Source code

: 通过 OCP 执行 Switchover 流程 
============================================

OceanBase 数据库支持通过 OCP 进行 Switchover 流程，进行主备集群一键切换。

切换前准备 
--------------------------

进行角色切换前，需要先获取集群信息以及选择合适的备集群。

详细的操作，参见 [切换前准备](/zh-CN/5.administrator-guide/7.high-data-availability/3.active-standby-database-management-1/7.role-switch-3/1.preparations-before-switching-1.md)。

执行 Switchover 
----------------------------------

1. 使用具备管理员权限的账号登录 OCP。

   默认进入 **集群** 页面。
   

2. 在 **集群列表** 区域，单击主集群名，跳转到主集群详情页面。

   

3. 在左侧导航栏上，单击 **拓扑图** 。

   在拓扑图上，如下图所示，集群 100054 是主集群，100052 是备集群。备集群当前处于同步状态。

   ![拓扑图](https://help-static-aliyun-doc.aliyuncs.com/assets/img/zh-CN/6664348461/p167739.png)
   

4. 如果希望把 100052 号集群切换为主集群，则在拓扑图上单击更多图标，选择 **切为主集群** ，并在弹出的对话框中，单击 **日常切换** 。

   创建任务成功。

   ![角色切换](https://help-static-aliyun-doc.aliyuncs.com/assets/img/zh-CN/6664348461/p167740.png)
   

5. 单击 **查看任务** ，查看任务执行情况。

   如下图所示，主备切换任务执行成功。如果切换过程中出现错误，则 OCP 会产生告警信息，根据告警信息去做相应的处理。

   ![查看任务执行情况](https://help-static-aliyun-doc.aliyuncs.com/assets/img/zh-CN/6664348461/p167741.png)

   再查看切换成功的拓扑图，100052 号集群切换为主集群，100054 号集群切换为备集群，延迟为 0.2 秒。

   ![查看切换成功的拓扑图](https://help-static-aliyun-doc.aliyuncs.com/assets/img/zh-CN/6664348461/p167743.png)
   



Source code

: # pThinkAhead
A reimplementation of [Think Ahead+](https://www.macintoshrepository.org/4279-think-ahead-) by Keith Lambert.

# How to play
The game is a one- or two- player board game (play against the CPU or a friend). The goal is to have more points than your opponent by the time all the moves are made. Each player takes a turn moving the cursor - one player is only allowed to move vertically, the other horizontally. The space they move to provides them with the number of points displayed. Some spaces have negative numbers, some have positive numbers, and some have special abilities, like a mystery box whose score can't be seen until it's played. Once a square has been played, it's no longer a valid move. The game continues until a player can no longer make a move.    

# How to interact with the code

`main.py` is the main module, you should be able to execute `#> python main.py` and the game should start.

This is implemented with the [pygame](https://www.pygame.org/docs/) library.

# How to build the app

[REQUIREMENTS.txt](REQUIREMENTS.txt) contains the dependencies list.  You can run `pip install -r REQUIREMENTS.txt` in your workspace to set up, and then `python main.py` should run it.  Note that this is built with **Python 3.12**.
□ □ □
● **Exercise prompt**: Everything in the material should be repeated exactly as written.

● **Answer to this task**:
Source code

: 通过 OCP 执行 Switchover 流程 
============================================

OceanBase 数据库支持通过 OCP 进行 Switchover 流程，进行主备集群一键切换。

切换前准备 
--------------------------

进行角色切换前，需要先获取集群信息以及选择合适的备集群。

详细的操作，参见 [切换前准备](/zh-CN/5.administrator-guide/7.high-data-availability/3.active-standby-database-management-1/7.role-switch-3/1.preparations-before-switching-1.md)。

执行 Switchover 
----------------------------------

1. 使用具备管理员权限的账号登录 OCP。

   默认进入 **集群** 页面。
   

2. 在 **集群列表** 区域，单击主集群名，跳转到主集群详情页面。

   

3. 在左侧导航栏上，单击 **拓扑图** 。

   在拓扑图上，如下图所示，集群 100054 是主集群，100052 是备集群。备集群当前处于同步状态。

   ![拓扑图](https://help-static-aliyun-doc.aliyuncs.com/assets/img/zh-CN/6664348461/p167739.png)
   

4. 如果希望把 100052 号集群切换为主集群，则在拓扑图上单击更多图标，选择 **切为主集群** ，并在弹出的对话框中，单击 **日常切换** 。

   创建任务成功。

   ![角色切换](https://help-static-aliyun-doc.aliyuncs.com/assets/img/zh-CN/6664348461/p167740.png)
   

5. 单击 **查看任务** ，查看任务执行情况。

   如下图所示，主备切换任务执行成功。如果切换过程中出现错误，则 OCP 会产生告警信息，根据告警信息去做相应的处理。

   ![查看任务执行情况](https://help-static-aliyun-doc.aliyuncs.com/assets/img/zh-CN/6664348461/p167741.png)

   再查看切换成功的拓扑图，100052 号集群切换为主集群，100054 号集群切换为备集群，延迟为 0.2 秒。

   ![查看切换成功的拓扑图](https://help-static-aliyun-doc.aliyuncs.com/assets/img/zh-CN/6664348461/p167743.png)
   



Source code

: # pThinkAhead
A reimplementation of [Think Ahead+](https://www.macintoshrepository.org/4279-think-ahead-) by Keith Lambert.

# How to play
The game is a one- or two- player board game (play against the CPU or a friend). The goal is to have more points than your opponent by the time all the moves are made. Each player takes a turn moving the cursor - one player is only allowed to move vertically, the other horizontally. The space they move to provides them with the number of points displayed. Some spaces have negative numbers, some have positive numbers, and some have special abilities, like a mystery box whose score can't be seen until it's played. Once a square has been played, it's no longer a valid move. The game continues until a player can no longer make a move.    

# How to interact with the code

`main.py` is the main module, you should be able to execute `#> python main.py` and the game should start.

This is implemented with the [pygame](https://www.pygame.org/docs/) library.

# How to build the app

[REQUIREMENTS.txt](REQUIREMENTS.txt) contains the dependencies list.  You can run `pip install -r REQUIREMENTS.txt` in your workspace to set up, and then `python main.py` should run it.  Note that this is built with **Python 3.12**.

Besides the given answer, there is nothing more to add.